Rhinotropis intermontana

Scientific classification
- Kingdom: Plantae
- Clade: Tracheophytes
- Clade: Angiosperms
- Clade: Eudicots
- Clade: Rosids
- Order: Fabales
- Family: Polygalaceae
- Genus: Rhinotropis
- Species: R. intermontana
- Binomial name: Rhinotropis intermontana (T.Wendt) J.R.Abbott
- Synonyms: Polygala intermontana T.Wendt ;

= Rhinotropis intermontana =

- Genus: Rhinotropis
- Species: intermontana
- Authority: (T.Wendt) J.R.Abbott

Species of flowering plant

Rhinotropis intermontana, synonym Polygala intermontana, is a species of flowering plant in the milkwort family known by the common name intermountain milkwort.
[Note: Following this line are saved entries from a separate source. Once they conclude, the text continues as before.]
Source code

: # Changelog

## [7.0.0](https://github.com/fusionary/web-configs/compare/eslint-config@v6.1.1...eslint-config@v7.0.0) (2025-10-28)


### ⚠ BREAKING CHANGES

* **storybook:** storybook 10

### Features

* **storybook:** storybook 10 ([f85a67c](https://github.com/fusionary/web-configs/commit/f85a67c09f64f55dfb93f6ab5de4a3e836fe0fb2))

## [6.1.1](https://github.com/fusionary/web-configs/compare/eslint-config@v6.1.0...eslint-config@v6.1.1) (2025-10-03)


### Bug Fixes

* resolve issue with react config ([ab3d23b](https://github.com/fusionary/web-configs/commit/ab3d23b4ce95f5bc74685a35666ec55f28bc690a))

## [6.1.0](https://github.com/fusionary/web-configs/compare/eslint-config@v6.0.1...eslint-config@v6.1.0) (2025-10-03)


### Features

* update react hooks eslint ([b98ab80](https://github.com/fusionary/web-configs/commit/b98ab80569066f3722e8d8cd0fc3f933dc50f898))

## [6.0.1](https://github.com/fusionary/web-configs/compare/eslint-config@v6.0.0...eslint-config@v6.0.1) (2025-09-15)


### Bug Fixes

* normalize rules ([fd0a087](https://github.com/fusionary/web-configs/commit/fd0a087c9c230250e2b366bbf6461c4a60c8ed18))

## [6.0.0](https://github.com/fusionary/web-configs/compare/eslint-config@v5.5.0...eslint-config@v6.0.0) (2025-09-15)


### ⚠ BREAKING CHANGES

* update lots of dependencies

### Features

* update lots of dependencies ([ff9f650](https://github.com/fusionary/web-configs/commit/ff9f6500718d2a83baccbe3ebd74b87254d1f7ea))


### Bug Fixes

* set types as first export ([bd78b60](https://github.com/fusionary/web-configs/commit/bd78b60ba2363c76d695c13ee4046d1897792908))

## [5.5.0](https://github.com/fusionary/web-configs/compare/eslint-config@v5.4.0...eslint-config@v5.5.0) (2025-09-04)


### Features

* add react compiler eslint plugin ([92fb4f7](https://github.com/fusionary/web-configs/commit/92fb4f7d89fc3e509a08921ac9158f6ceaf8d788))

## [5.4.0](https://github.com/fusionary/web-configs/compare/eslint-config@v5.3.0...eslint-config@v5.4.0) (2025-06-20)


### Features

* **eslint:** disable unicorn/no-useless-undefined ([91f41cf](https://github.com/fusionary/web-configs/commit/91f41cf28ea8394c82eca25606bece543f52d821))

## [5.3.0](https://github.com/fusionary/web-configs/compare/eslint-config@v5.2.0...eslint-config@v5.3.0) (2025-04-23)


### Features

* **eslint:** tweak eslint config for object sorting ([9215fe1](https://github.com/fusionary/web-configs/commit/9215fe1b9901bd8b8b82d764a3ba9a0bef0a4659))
It is native to the southwestern United States from Utah to northern Arizona and far eastern California, where it grows in desert scrub and woodland habitat. It is a small shrub growing erect or forming tangled, mats of thorny, highly branched stems. The stems are hairy in texture with white fibers. The sparse leaves are linear to oval in shape. The inflorescence bears one to seven flowers, each just a few millimeters in length. The flower has a winglike pair of greenish or whitish sepals and a keeled central petal.